Data shown:

----

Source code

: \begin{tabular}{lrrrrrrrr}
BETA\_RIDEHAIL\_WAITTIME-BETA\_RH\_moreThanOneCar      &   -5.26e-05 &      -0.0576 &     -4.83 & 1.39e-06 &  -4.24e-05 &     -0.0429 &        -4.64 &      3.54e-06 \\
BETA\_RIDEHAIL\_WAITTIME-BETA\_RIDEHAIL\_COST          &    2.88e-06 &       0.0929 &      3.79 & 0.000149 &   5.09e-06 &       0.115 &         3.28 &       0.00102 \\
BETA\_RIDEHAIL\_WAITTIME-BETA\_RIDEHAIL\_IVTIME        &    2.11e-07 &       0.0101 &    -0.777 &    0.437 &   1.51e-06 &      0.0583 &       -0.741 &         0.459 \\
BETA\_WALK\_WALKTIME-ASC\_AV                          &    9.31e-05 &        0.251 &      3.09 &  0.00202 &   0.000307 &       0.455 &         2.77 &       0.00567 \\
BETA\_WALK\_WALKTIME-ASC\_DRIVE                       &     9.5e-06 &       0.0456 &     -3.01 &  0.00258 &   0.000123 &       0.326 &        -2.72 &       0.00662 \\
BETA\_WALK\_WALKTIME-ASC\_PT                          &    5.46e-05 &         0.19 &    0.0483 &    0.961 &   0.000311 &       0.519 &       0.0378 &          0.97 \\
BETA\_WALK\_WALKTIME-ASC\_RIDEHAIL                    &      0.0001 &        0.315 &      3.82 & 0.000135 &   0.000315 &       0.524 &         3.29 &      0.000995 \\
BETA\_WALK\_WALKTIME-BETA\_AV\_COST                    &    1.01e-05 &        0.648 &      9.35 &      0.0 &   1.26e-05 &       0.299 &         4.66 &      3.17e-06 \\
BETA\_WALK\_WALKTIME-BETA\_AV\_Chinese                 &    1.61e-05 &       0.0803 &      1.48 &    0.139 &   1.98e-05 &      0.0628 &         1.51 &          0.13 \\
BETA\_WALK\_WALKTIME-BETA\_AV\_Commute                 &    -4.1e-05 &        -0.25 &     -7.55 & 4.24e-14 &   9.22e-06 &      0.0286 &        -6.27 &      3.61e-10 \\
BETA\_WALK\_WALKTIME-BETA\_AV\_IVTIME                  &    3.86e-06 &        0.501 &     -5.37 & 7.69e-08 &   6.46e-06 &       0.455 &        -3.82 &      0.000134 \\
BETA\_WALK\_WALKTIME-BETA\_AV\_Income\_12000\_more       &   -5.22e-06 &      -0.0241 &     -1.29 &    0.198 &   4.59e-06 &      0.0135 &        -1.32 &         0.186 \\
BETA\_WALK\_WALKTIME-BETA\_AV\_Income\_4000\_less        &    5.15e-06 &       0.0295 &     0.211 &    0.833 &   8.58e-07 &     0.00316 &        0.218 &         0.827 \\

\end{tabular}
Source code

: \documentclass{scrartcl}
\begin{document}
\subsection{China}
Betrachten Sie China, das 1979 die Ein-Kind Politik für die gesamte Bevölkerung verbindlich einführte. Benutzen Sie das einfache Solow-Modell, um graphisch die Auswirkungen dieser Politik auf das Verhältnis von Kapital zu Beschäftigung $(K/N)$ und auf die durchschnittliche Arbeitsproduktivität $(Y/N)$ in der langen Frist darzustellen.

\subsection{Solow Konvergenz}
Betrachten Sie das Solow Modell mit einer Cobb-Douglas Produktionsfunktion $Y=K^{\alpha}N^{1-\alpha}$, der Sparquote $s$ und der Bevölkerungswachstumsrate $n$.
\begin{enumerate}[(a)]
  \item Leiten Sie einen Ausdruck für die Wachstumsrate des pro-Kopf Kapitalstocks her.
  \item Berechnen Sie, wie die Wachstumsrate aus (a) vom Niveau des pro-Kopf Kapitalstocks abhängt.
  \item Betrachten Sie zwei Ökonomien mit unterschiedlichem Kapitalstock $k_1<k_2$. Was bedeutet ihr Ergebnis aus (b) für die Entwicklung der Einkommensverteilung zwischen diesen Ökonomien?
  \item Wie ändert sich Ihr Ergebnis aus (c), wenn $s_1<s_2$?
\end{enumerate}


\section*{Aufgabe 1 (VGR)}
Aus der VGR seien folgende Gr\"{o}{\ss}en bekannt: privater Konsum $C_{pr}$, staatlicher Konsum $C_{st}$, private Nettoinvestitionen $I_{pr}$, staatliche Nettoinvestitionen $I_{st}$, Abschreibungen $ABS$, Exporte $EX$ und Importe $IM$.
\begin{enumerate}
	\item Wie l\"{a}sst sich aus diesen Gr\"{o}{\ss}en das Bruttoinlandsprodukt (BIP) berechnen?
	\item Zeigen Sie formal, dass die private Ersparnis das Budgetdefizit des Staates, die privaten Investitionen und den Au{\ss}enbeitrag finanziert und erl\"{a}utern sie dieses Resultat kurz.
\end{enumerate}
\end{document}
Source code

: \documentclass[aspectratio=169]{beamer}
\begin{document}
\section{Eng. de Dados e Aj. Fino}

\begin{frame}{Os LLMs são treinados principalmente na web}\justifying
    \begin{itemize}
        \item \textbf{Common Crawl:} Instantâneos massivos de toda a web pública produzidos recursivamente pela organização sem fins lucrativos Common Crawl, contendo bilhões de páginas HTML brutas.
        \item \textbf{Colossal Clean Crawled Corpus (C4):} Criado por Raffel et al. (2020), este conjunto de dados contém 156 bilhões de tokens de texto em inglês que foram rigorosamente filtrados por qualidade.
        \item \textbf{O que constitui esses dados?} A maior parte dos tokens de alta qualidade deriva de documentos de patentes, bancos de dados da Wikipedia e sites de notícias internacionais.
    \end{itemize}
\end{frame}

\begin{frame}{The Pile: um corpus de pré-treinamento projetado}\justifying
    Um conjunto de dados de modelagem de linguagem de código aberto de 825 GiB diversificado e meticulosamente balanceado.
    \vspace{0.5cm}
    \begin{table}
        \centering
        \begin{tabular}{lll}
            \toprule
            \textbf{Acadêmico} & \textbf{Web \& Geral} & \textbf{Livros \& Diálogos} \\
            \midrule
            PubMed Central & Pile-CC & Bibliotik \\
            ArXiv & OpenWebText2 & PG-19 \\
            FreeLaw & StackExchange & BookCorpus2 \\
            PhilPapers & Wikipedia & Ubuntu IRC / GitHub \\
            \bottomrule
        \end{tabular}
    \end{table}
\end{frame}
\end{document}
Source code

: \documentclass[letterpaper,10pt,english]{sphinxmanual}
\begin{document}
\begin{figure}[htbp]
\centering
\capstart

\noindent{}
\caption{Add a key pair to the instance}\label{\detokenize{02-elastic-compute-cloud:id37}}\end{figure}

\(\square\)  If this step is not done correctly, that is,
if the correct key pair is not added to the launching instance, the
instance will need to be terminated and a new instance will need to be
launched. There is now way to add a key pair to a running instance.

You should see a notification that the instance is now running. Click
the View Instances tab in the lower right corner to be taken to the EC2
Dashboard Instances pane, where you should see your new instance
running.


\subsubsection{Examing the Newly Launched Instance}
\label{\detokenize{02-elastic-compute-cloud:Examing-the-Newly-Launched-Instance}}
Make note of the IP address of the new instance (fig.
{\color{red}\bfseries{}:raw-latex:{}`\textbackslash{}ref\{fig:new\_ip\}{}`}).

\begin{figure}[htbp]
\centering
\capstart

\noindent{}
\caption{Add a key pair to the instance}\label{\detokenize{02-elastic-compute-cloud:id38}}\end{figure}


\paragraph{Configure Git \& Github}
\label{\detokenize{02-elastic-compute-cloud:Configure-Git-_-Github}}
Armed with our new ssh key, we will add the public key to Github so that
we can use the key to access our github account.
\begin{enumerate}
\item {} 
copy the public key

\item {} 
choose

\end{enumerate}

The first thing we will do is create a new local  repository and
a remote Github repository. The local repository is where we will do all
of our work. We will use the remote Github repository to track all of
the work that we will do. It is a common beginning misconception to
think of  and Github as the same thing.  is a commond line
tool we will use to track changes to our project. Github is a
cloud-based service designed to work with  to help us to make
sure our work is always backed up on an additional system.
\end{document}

----

Task: Copy all lines of the material above where the string "track" occurs.

Solution for this exercise:
of our work. We will use the remote Github repository to track all of
tool we will use to track changes to our project. Github is a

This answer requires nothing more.